→ Work to be completed:
Begin at the line below that holds "4 & $\left(aax^*c\right)^*a$" and end at the line that holds "Le attività svolte", transcribing each line exactly and skipping any picture.

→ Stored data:
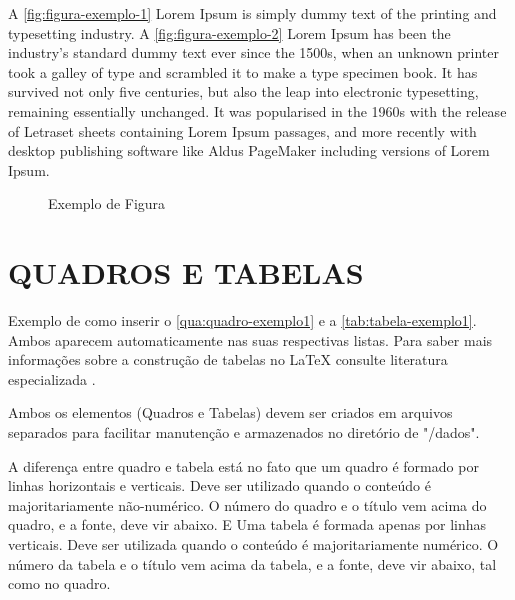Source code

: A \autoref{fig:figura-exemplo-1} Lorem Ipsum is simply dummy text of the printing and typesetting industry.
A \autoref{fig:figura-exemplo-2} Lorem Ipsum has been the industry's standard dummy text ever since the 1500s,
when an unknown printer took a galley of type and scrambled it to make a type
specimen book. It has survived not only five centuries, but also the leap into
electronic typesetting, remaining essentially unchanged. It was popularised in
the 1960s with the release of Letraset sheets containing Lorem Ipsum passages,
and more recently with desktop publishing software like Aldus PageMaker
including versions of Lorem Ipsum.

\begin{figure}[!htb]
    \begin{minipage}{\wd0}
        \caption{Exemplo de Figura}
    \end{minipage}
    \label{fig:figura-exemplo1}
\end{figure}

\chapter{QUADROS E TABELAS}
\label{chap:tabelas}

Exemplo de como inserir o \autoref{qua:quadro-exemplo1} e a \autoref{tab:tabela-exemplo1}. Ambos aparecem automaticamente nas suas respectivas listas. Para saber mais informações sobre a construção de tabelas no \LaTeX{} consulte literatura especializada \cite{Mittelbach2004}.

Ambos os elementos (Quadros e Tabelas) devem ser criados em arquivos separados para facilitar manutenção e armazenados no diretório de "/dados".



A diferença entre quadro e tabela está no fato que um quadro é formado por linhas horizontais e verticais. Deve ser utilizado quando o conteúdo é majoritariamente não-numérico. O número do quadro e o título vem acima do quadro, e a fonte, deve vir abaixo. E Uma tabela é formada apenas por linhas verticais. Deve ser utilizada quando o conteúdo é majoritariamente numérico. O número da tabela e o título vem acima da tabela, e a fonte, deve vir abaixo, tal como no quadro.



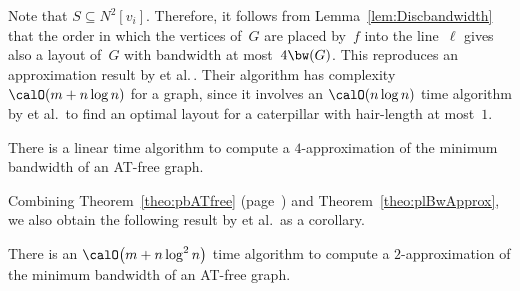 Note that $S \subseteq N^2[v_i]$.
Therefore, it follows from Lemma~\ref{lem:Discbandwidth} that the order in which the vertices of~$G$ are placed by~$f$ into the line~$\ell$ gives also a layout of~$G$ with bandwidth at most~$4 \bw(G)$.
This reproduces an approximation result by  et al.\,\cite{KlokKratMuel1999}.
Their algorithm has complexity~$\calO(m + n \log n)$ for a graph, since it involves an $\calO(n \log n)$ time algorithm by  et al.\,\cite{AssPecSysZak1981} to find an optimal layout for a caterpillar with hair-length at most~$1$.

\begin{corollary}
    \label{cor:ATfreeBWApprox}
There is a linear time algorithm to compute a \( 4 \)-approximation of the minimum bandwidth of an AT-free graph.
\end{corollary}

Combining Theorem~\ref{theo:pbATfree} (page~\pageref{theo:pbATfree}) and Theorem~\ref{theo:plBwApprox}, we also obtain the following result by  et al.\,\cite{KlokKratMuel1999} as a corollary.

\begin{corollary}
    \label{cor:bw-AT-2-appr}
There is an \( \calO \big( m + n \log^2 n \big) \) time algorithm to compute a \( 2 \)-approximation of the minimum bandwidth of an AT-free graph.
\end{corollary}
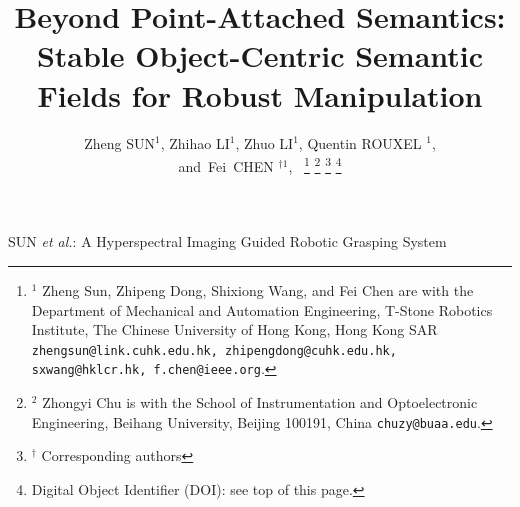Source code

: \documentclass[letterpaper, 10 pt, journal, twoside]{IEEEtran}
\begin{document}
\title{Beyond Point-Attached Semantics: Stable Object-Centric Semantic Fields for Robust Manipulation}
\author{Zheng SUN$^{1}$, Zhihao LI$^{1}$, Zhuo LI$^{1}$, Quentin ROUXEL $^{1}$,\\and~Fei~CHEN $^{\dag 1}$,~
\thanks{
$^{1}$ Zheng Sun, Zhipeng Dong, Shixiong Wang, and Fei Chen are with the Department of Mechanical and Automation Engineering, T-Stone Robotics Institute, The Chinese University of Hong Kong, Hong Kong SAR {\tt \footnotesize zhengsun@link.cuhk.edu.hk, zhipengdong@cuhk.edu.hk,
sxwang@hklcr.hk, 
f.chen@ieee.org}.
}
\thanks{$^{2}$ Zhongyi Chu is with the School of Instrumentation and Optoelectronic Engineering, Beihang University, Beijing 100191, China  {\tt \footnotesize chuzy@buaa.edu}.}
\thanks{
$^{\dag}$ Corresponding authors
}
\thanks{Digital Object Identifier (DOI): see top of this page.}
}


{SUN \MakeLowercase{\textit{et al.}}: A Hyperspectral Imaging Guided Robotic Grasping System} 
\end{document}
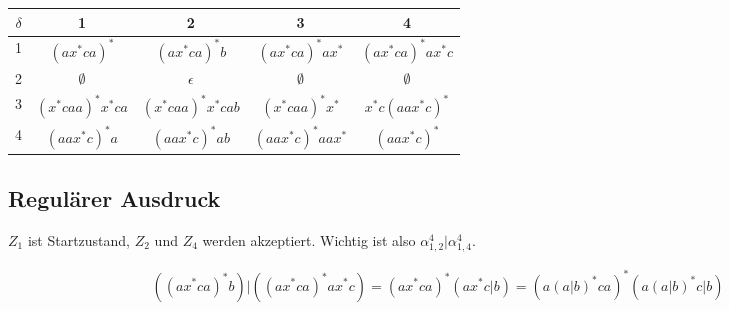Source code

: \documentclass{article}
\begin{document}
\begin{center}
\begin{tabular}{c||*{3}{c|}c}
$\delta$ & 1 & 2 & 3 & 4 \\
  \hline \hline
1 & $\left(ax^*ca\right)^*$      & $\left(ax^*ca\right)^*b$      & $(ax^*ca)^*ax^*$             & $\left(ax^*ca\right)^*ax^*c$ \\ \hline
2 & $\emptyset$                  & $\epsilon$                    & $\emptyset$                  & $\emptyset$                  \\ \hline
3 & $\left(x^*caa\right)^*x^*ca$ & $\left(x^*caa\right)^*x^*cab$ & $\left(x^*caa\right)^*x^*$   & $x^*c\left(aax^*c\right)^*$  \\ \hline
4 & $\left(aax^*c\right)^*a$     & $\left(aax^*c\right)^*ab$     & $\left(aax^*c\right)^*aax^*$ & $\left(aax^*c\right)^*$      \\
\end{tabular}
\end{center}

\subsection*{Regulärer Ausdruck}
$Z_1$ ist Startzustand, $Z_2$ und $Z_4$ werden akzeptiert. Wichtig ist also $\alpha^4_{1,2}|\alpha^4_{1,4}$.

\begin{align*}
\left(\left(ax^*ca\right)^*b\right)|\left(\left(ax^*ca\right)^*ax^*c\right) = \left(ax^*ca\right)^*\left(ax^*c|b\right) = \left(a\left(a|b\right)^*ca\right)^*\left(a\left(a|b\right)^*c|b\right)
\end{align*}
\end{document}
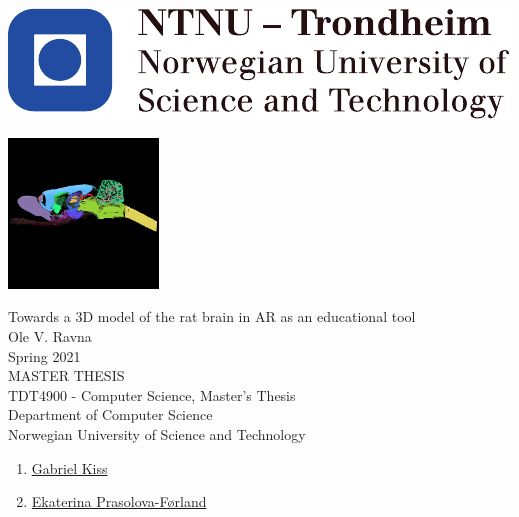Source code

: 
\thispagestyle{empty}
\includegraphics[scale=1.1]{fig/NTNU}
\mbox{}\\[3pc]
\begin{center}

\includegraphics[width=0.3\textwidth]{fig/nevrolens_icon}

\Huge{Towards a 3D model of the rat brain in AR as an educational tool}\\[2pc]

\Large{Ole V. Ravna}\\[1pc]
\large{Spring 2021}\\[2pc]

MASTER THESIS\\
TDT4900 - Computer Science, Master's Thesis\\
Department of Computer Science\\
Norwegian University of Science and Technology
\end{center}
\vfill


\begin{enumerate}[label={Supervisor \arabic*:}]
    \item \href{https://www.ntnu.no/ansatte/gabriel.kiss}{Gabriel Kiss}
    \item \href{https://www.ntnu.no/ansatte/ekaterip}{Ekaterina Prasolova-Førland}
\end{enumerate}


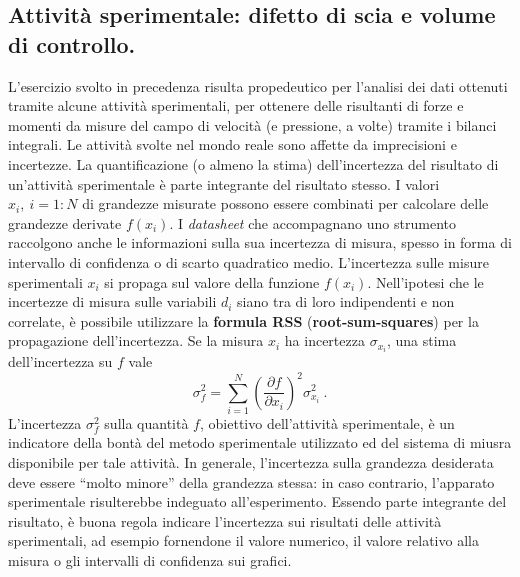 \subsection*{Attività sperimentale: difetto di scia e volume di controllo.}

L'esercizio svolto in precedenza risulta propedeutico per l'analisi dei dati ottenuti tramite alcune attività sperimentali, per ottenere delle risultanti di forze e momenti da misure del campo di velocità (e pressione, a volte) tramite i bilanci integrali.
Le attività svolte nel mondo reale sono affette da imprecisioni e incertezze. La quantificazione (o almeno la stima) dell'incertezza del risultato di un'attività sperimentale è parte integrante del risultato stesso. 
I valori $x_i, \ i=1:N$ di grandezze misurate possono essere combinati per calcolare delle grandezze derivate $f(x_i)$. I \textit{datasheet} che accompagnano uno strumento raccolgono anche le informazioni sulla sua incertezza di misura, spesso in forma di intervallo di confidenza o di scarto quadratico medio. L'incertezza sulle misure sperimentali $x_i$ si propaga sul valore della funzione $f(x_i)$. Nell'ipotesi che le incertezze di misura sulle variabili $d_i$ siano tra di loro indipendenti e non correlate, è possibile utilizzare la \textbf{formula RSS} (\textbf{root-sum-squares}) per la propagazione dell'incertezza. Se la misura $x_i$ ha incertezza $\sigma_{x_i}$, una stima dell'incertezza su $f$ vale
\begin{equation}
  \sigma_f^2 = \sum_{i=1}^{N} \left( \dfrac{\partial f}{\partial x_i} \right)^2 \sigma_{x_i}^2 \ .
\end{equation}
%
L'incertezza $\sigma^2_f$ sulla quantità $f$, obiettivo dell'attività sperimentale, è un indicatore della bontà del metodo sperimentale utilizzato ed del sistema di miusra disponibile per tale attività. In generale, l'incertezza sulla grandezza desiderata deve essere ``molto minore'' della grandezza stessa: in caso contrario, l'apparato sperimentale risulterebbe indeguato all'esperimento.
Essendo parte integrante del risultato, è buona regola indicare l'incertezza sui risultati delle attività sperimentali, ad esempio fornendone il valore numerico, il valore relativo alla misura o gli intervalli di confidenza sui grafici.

→ Answer area:
4 & $\left(aax^*c\right)^*a$     & $\left(aax^*c\right)^*ab$     & $\left(aax^*c\right)^*aax^*$ & $\left(aax^*c\right)^*$      \\
\end{tabular}
\end{center}

\subsection*{Regulärer Ausdruck}
$Z_1$ ist Startzustand, $Z_2$ und $Z_4$ werden akzeptiert. Wichtig ist also $\alpha^4_{1,2}|\alpha^4_{1,4}$.

\begin{align*}
\left(\left(ax^*ca\right)^*b\right)|\left(\left(ax^*ca\right)^*ax^*c\right) = \left(ax^*ca\right)^*\left(ax^*c|b\right) = \left(a\left(a|b\right)^*ca\right)^*\left(a\left(a|b\right)^*c|b\right)
\end{align*}
\end{document}
Source code

: 
\thispagestyle{empty}
\includegraphics[scale=1.1]{fig/NTNU}
\mbox{}\\[3pc]
\begin{center}

\includegraphics[width=0.3\textwidth]{fig/nevrolens_icon}

\Huge{Towards a 3D model of the rat brain in AR as an educational tool}\\[2pc]

\Large{Ole V. Ravna}\\[1pc]
\large{Spring 2021}\\[2pc]

MASTER THESIS\\
TDT4900 - Computer Science, Master's Thesis\\
Department of Computer Science\\
Norwegian University of Science and Technology
\end{center}
\vfill


\begin{enumerate}[label={Supervisor \arabic*:}]
    \item \href{https://www.ntnu.no/ansatte/gabriel.kiss}{Gabriel Kiss}
    \item \href{https://www.ntnu.no/ansatte/ekaterip}{Ekaterina Prasolova-Førland}
\end{enumerate}


 \subsection*{Attività sperimentale: difetto di scia e volume di controllo.}

L'esercizio svolto in precedenza risulta propedeutico per l'analisi dei dati ottenuti tramite alcune attività sperimentali, per ottenere delle risultanti di forze e momenti da misure del campo di velocità (e pressione, a volte) tramite i bilanci integrali.
Le attività svolte nel mondo reale sono affette da imprecisioni e incertezze. La quantificazione (o almeno la stima) dell'incertezza del risultato di un'attività sperimentale è parte integrante del risultato stesso. 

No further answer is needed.